▸ **ASSIGNED TASK**:
Copy the complete listing word for word, but do not carry over any images.

BEGIN RECORDS

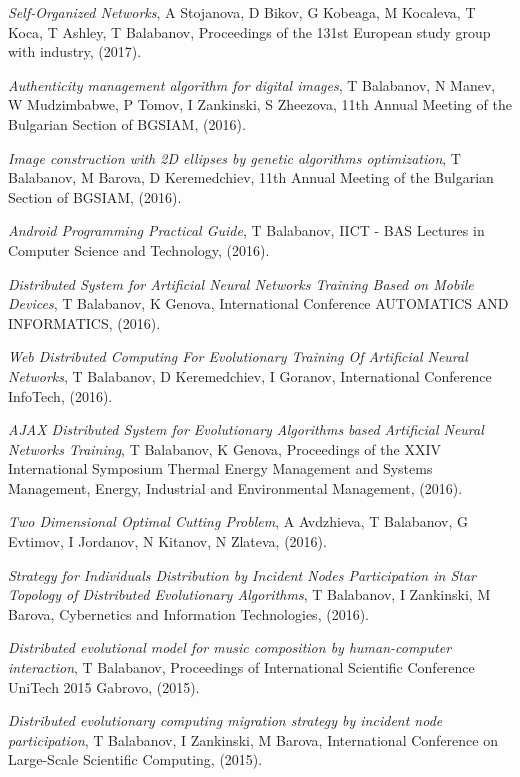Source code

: \documentclass[english,a4paper]{europasscv}
\begin{document}
\begin{europasscv}
{\begin{ecvitemize}
    \item \textit{Self-Organized Networks}, A Stojanova, D Bikov, G Kobeaga, M Kocaleva, T Koca, T Ashley, T Balabanov, Proceedings of the 131st European study group with industry, (2017).
    \item \textit{Authenticity management algorithm for digital images}, T Balabanov, N Manev, W Mudzimbabwe, P Tomov, I Zankinski, S Zheezova, 11th Annual Meeting of the Bulgarian Section of BGSIAM, (2016).
    \item \textit{Image construction with 2D ellipses by genetic algorithms optimization}, T Balabanov, M Barova, D Keremedchiev, 11th Annual Meeting of the Bulgarian Section of BGSIAM, (2016).
    \item \textit{Android Programming Practical Guide}, T Balabanov, IICT - BAS Lectures in Computer Science and Technology, (2016).
    \item \textit{Distributed System for Artificial Neural Networks Training Based on Mobile Devices}, T Balabanov, K Genova, International Conference AUTOMATICS AND INFORMATICS, (2016).
    \item \textit{Web Distributed Computing For Evolutionary Training Of Artificial Neural Networks}, T Balabanov, D Keremedchiev, I Goranov, International Conference InfoTech, (2016).
    \item \textit{AJAX Distributed System for Evolutionary Algorithms based Artificial Neural Networks Training}, T Balabanov, K Genova, Proceedings of the XXIV International Symposium Thermal Energy Management and Systems Management, Energy, Industrial and Environmental Management, (2016).
    \item \textit{Two Dimensional Optimal Cutting Problem}, A Avdzhieva, T Balabanov, G Evtimov, I Jordanov, N Kitanov, N Zlateva, (2016).
    \item \textit{Strategy for Individuals Distribution by Incident Nodes Participation in Star Topology of Distributed Evolutionary Algorithms}, T Balabanov, I Zankinski, M Barova, Cybernetics and Information Technologies, (2016).
    \item \textit{Distributed evolutional model for music composition by human-computer interaction}, T Balabanov, Proceedings of International Scientific Conference UniTech 2015 Gabrovo, (2015).
    \item \textit{Distributed evolutionary computing migration strategy by incident node participation}, T Balabanov, I Zankinski, M Barova, International Conference on Large-Scale Scientific Computing, (2015).

\end{ecvitemize}}
\end{europasscv}
\end{document}

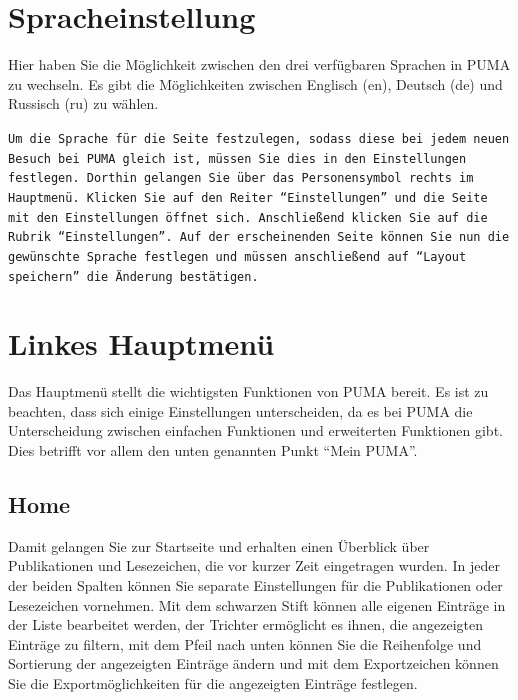 \section{Spracheinstellung}
Hier haben Sie die Möglichkeit zwischen den drei verfügbaren Sprachen in PUMA zu wechseln. Es gibt die Möglichkeiten zwischen Englisch (en), Deutsch (de) und Russisch (ru) zu wählen.
\begin{mdframed}[style=tipp] \texttt{Um die Sprache für die Seite festzulegen, sodass diese bei jedem neuen Besuch bei PUMA gleich ist, müssen Sie dies in den Einstellungen festlegen. Dorthin gelangen Sie über das Personensymbol rechts im Hauptmenü. Klicken Sie auf den Reiter \enquote{Einstellungen} und die Seite mit den Einstellungen öffnet sich. Anschließend klicken Sie auf die Rubrik \enquote{Einstellungen}. Auf der erscheinenden Seite können Sie nun die gewünschte Sprache festlegen und müssen anschließend auf \enquote{Layout speichern} die Änderung bestätigen.}
\end{mdframed}
  

\section{Linkes Hauptmenü} 
Das Hauptmenü stellt die wichtigsten Funktionen von PUMA bereit. Es ist zu beachten, dass sich einige Einstellungen unterscheiden, da es bei PUMA die Unterscheidung zwischen einfachen Funktionen und erweiterten Funktionen gibt. Dies betrifft vor allem den unten genannten Punkt \enquote{Mein PUMA}. 
\subsection{Home}
Damit gelangen Sie zur Startseite und erhalten einen Überblick über Publikationen und Lesezeichen, die vor kurzer Zeit eingetragen wurden. In jeder der beiden Spalten können Sie separate Einstellungen für die Publikationen oder Lesezeichen vornehmen. Mit dem schwarzen Stift können alle eigenen Einträge in der Liste bearbeitet werden, der Trichter ermöglicht es ihnen, die angezeigten Einträge zu filtern, mit dem Pfeil nach unten können Sie die Reihenfolge und Sortierung der angezeigten Einträge ändern und mit dem Exportzeichen können Sie die Exportmöglichkeiten für die angezeigten Einträge festlegen.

END RECORDS

▸ **THE COMPLETED TASK**:
Source code

: \documentclass[english,a4paper]{europasscv}
\begin{document}
\begin{europasscv}
{\begin{ecvitemize}
    \item \textit{Self-Organized Networks}, A Stojanova, D Bikov, G Kobeaga, M Kocaleva, T Koca, T Ashley, T Balabanov, Proceedings of the 131st European study group with industry, (2017).
    \item \textit{Authenticity management algorithm for digital images}, T Balabanov, N Manev, W Mudzimbabwe, P Tomov, I Zankinski, S Zheezova, 11th Annual Meeting of the Bulgarian Section of BGSIAM, (2016).
    \item \textit{Image construction with 2D ellipses by genetic algorithms optimization}, T Balabanov, M Barova, D Keremedchiev, 11th Annual Meeting of the Bulgarian Section of BGSIAM, (2016).
    \item \textit{Android Programming Practical Guide}, T Balabanov, IICT - BAS Lectures in Computer Science and Technology, (2016).
    \item \textit{Distributed System for Artificial Neural Networks Training Based on Mobile Devices}, T Balabanov, K Genova, International Conference AUTOMATICS AND INFORMATICS, (2016).
    \item \textit{Web Distributed Computing For Evolutionary Training Of Artificial Neural Networks}, T Balabanov, D Keremedchiev, I Goranov, International Conference InfoTech, (2016).
    \item \textit{AJAX Distributed System for Evolutionary Algorithms based Artificial Neural Networks Training}, T Balabanov, K Genova, Proceedings of the XXIV International Symposium Thermal Energy Management and Systems Management, Energy, Industrial and Environmental Management, (2016).
    \item \textit{Two Dimensional Optimal Cutting Problem}, A Avdzhieva, T Balabanov, G Evtimov, I Jordanov, N Kitanov, N Zlateva, (2016).
    \item \textit{Strategy for Individuals Distribution by Incident Nodes Participation in Star Topology of Distributed Evolutionary Algorithms}, T Balabanov, I Zankinski, M Barova, Cybernetics and Information Technologies, (2016).
    \item \textit{Distributed evolutional model for music composition by human-computer interaction}, T Balabanov, Proceedings of International Scientific Conference UniTech 2015 Gabrovo, (2015).
    \item \textit{Distributed evolutionary computing migration strategy by incident node participation}, T Balabanov, I Zankinski, M Barova, International Conference on Large-Scale Scientific Computing, (2015).

\end{ecvitemize}}
\end{europasscv}
\end{document}

 \section{Spracheinstellung}
Hier haben Sie die Möglichkeit zwischen den drei verfügbaren Sprachen in PUMA zu wechseln. Es gibt die Möglichkeiten zwischen Englisch (en), Deutsch (de) und Russisch (ru) zu wählen.
\begin{mdframed}[style=tipp] \texttt{Um die Sprache für die Seite festzulegen, sodass diese bei jedem neuen Besuch bei PUMA gleich ist, müssen Sie dies in den Einstellungen festlegen. Dorthin gelangen Sie über das Personensymbol rechts im Hauptmenü. Klicken Sie auf den Reiter \enquote{Einstellungen} und die Seite mit den Einstellungen öffnet sich. Anschließend klicken Sie auf die Rubrik \enquote{Einstellungen}. Auf der erscheinenden Seite können Sie nun die gewünschte Sprache festlegen und müssen anschließend auf \enquote{Layout speichern} die Änderung bestätigen.}
\end{mdframed}
  

\section{Linkes Hauptmenü} 
Das Hauptmenü stellt die wichtigsten Funktionen von PUMA bereit. Es ist zu beachten, dass sich einige Einstellungen unterscheiden, da es bei PUMA die Unterscheidung zwischen einfachen Funktionen und erweiterten Funktionen gibt. Dies betrifft vor allem den unten genannten Punkt \enquote{Mein PUMA}. 
\subsection{Home}
Damit gelangen Sie zur Startseite und erhalten einen Überblick über Publikationen und Lesezeichen, die vor kurzer Zeit eingetragen wurden. In jeder der beiden Spalten können Sie separate Einstellungen für die Publikationen oder Lesezeichen vornehmen. Mit dem schwarzen Stift können alle eigenen Einträge in der Liste bearbeitet werden, der Trichter ermöglicht es ihnen, die angezeigten Einträge zu filtern, mit dem Pfeil nach unten können Sie die Reihenfolge und Sortierung der angezeigten Einträge ändern und mit dem Exportzeichen können Sie die Exportmöglichkeiten für die angezeigten Einträge festlegen.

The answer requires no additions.